From my perspective, PCA is not well explained in scikit-learn’s official User Guide and I found many interesting resources¹²³ on the internet when I implemented this algorithm myself. Therefore I’ll try to give a brief introduction of PCA here, hope this can help you :).

Principal Component Analysis (PCA)

PCA is a widely used linear dimensionality reduction method, and it can also be viewed as a linear feature extraction method.
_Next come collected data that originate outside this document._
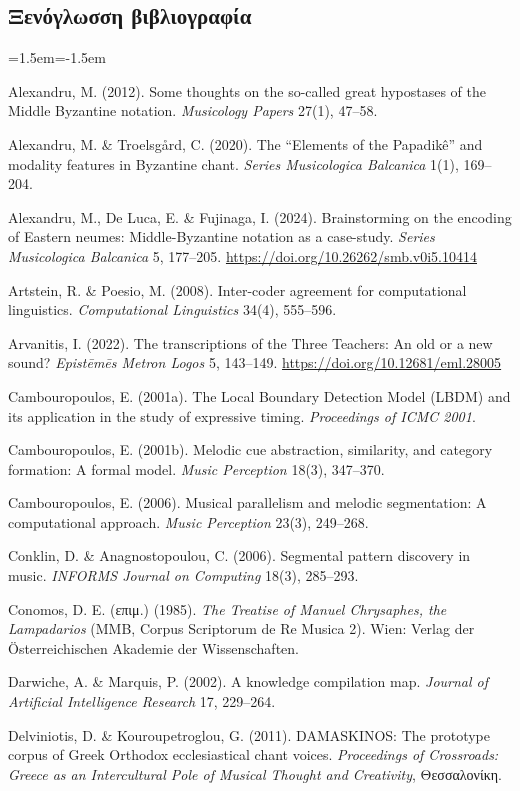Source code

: \documentclass[11pt,a4paper]{article}
\begin{document}
\subsection*{Ξενόγλωσση βιβλιογραφία}
\begin{list}{}{\leftmargin=1.5em\itemindent=-1.5em\itemsep=1pt}
\item Alexandru, M. (2012). Some thoughts on the so-called great hypostases of the Middle Byzantine notation. \emph{Musicology Papers} 27(1), 47--58.
\item Alexandru, M. \& Troelsgård, C. (2020). The “Elements of the Papadikê” and modality features in Byzantine chant. \emph{Series Musicologica Balcanica} 1(1), 169--204.
\item Alexandru, M., De Luca, E. \& Fujinaga, I. (2024). Brainstorming on the encoding of Eastern neumes: Middle-Byzantine notation as a case-study. \emph{Series Musicologica Balcanica} 5, 177--205. \url{https://doi.org/10.26262/smb.v0i5.10414}
\item Artstein, R. \& Poesio, M. (2008). Inter-coder agreement for computational linguistics. \emph{Computational Linguistics} 34(4), 555--596.
\item Arvanitis, I. (2022). The transcriptions of the Three Teachers: An old or a new sound? \emph{Epistēmēs Metron Logos} 5, 143--149. \url{https://doi.org/10.12681/eml.28005}
\item Cambouropoulos, E. (2001a). The Local Boundary Detection Model (LBDM) and its application in the study of expressive timing. \emph{Proceedings of ICMC 2001}.
\item Cambouropoulos, E. (2001b). Melodic cue abstraction, similarity, and category formation: A formal model. \emph{Music Perception} 18(3), 347--370.
\item Cambouropoulos, E. (2006). Musical parallelism and melodic segmentation: A computational approach. \emph{Music Perception} 23(3), 249--268.
\item Conklin, D. \& Anagnostopoulou, C. (2006). Segmental pattern discovery in music. \emph{INFORMS Journal on Computing} 18(3), 285--293.
\item Conomos, D. E. (επιμ.) (1985). \emph{The Treatise of Manuel Chrysaphes, the Lampadarios} (MMB, Corpus Scriptorum de Re Musica 2). Wien: Verlag der Österreichischen Akademie der Wissenschaften.
\item Darwiche, A. \& Marquis, P. (2002). A knowledge compilation map. \emph{Journal of Artificial Intelligence Research} 17, 229--264.
\item Delviniotis, D. \& Kouroupetroglou, G. (2011). DAMASKINOS: The prototype corpus of Greek Orthodox ecclesiastical chant voices. \emph{Proceedings of Crossroads: Greece as an Intercultural Pole of Musical Thought and Creativity}, Θεσσαλονίκη.

\end{list}
\end{document}
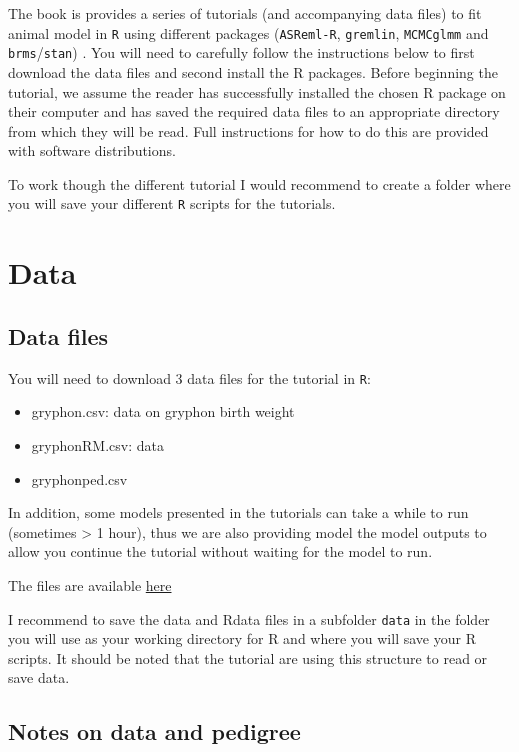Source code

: \documentclass[
  12pt,
]{book}
\providecommand{\tightlist}{%
  \setlength{\itemsep}{0pt}\setlength{\parskip}{0pt}}
\begin{document}
The book is provides a series of tutorials (and accompanying data files) to fit animal model in \texttt{R} using different packages (\texttt{ASReml-R}, \texttt{gremlin}, \texttt{MCMCglmm} and \texttt{brms}/\texttt{stan}) .
You will need to carefully follow the instructions below to first download the data files and second install the R packages.
Before beginning the tutorial, we assume the reader has successfully installed the chosen R package on their computer and has saved the required data files to an appropriate directory from which they will be read.
Full instructions for how to do this are provided with software distributions.

To work though the different tutorial I would recommend to create a folder where you will save your different \texttt{R} scripts for the tutorials.

\hypertarget{data}{%
\section{Data}\label{data}}

\hypertarget{data-files}{%
\subsection{Data files}\label{data-files}}

You will need to download 3 data files for the tutorial in \texttt{R}:

\begin{itemize}
\tightlist
\item
  gryphon.csv: data on gryphon birth weight
\item
  gryphonRM.csv: data
\item
  gryphonped.csv
\end{itemize}

In addition, some models presented in the tutorials can take a while to run (sometimes \textgreater{} 1 hour), thus we are also providing model the model outputs to allow you continue the tutorial without waiting for the model to run.

The files are available \href{https://github.com/JulienGAMartin/wam_tuto/tree/master/data}{here}

I recommend to save the data and Rdata files in a subfolder \texttt{data} in the folder you will use as your working directory for R and where you will save your R scripts. It should be noted that the tutorial are using this structure to read or save data.

\hypertarget{notes-on-data-and-pedigree}{%
\subsection{Notes on data and pedigree}\label{notes-on-data-and-pedigree}}
\end{document}
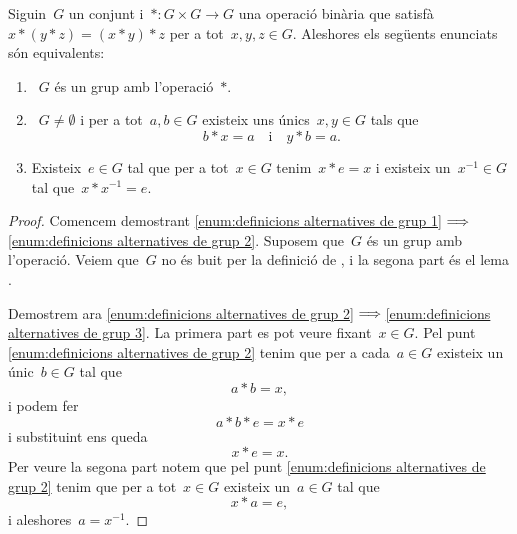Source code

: \documentclass[../../main.tex]{subfiles}
\begin{document}
    \begin{theorem}
        \label{thm:definicions alternatives de grup}
        Siguin~\(G\) un conjunt i~\(\ast\colon G\times G\to G\) una operació binària que satisfà
        \(x\ast(y\ast z)=(x\ast y)\ast z\) per a tot~\(x,y,z\in G\).
        Aleshores els següents enunciats són equivalents:
        \begin{enumerate}
            \item\label{enum:definicions alternatives de grup 1}~\(G\) és un grup amb l'operació~\(\ast\).
            \item\label{enum:definicions alternatives de grup 2}~\(G\neq\emptyset\) i per a tot~\(a,b\in G\) existeix uns únics~\(x,y\in G\) tals que
            \[
                b\ast x=a\quad\text{i}\quad y\ast b=a.
            \]
            \item\label{enum:definicions alternatives de grup 3} Existeix~\(e\in G\) tal que per a tot~\(x\in G\) tenim~\(x\ast e=x\) i existeix un~\(x^{-1}\in G\) tal que~\(x\ast x^{-1}=e\).
        \end{enumerate}
        \begin{proof}
            Comencem demostrant \eqref{enum:definicions alternatives de grup 1}\(\implies\)\eqref{enum:definicions alternatives de grup 2}.
            Suposem que~\(G\) és un grup amb l'operació.
            Veiem que~\(G\) no és buit per la definició de , i la segona part és el lema .

            Demostrem ara \eqref{enum:definicions alternatives de grup 2}\(\implies\)\eqref{enum:definicions alternatives de grup 3}.
            La primera part es pot veure fixant~\(x\in G\).
            Pel punt \eqref{enum:definicions alternatives de grup 2} tenim que per a cada~\(a\in G\) existeix un únic~\(b\in G\) tal que
            \[
                a\ast b=x,
            \]
            i podem fer
            \[
                a\ast b\ast e=x\ast e
            \]
            i substituint ens queda
            \[
                x\ast e=x.
            \]
            Per veure la segona part notem que pel punt \eqref{enum:definicions alternatives de grup 2} tenim que per a tot~\(x\in G\) existeix un~\(a\in G\) tal que
            \[
                x\ast a=e,
            \]
            i aleshores~\(a=x^{-1}\).


\end{proof}
\end{theorem}
\end{document}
One may wonder why we need to reduce the dimension of the data, here are a few advantages:

Lower resource requirements.
Removal of noise.
Better explanation and understanding.

Basic Intuition

If I’m only allowed to use one sentence to explain what PCA does, I would say PCA aims to construct new features using existing features. What’s more, these new features are linear combinations of existing features, and that’s why we say PCA is a linear feature extraction method. For example, assume the original data has four features, and let’s simply call them \(F_1,F_2,F_3\) and \(F_4\), the newly constructed feature \(F^{\mathrm{new}}_1\) is just a simple linear combination of the existing feature values

\[F^{\mathrm{new}}_1 = 0.53\times F_1+0.43\times F_2+0.33\times F_3+0.18\times F_4~.\]

The new feature, constructed by PCA, can better summarize the data. We can perform dimensionality reduction by selecting a subset of these new features while yet preserve as much information as we could. This is possible because there is usually redundancy in the original representation of the data. I’ll provide an overly simple example here to help you understand this. Suppose we want to fit a model that can predict one’s income based on some information about this person. And assume in the training set we collected, a person is described by his/her gender, birth date, age and level of education. Directly using this dataset result in a four dimensional feature vector for each person, but it is not hard to find out that birth date and age are actually correlated. Thus, one of them can be safely removed and a lower dimensional representation can be obtained without losing any information. In practice, things are usually much more complicated and we cannot simply find these redundancies by hand. That’s when PCA comes to help.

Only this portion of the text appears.